Saved data entries
----------

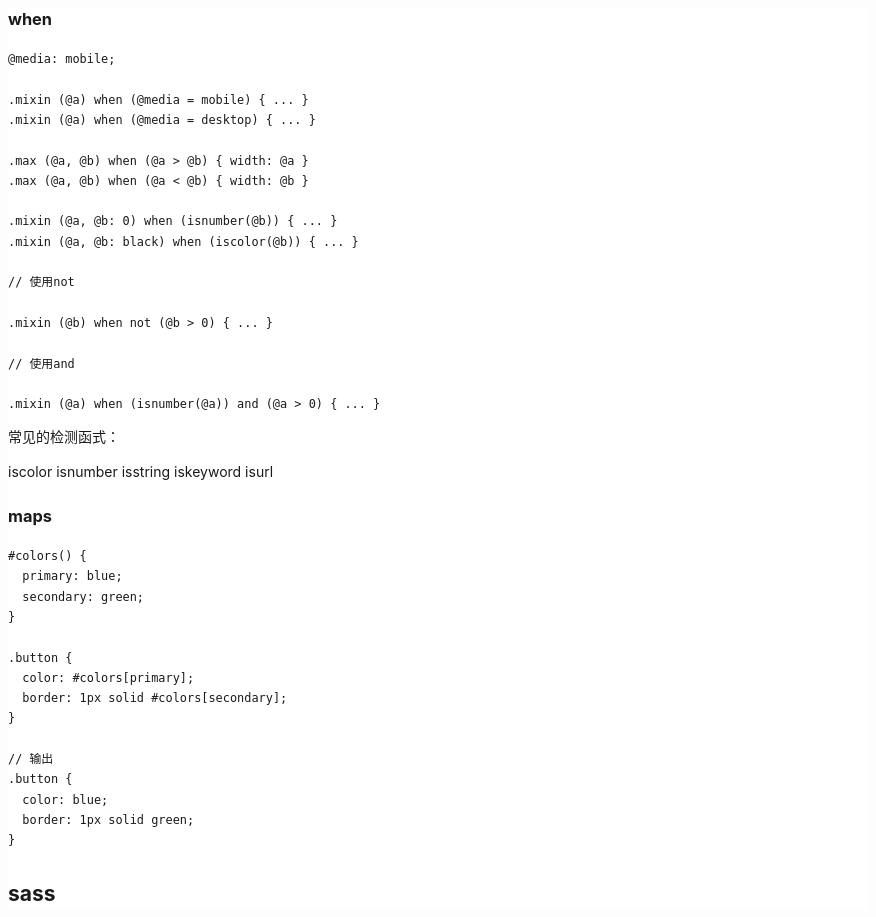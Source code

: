 ### when

```less
@media: mobile;

.mixin (@a) when (@media = mobile) { ... }
.mixin (@a) when (@media = desktop) { ... }

.max (@a, @b) when (@a > @b) { width: @a }
.max (@a, @b) when (@a < @b) { width: @b }

.mixin (@a, @b: 0) when (isnumber(@b)) { ... }
.mixin (@a, @b: black) when (iscolor(@b)) { ... }

// 使用not

.mixin (@b) when not (@b > 0) { ... }

// 使用and

.mixin (@a) when (isnumber(@a)) and (@a > 0) { ... }
```

常见的检测函式：

iscolor
isnumber
isstring
iskeyword
isurl

### maps

```less
#colors() {
  primary: blue;
  secondary: green;
}

.button {
  color: #colors[primary];
  border: 1px solid #colors[secondary];
}

// 输出
.button {
  color: blue;
  border: 1px solid green;
}
```

## sass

----------

Task
When a line in the data above contains the string "isnumber", copy that line.

Final answer
.mixin (@a, @b: 0) when (isnumber(@b)) { ... }
.mixin (@a) when (isnumber(@a)) and (@a > 0) { ... }
isnumber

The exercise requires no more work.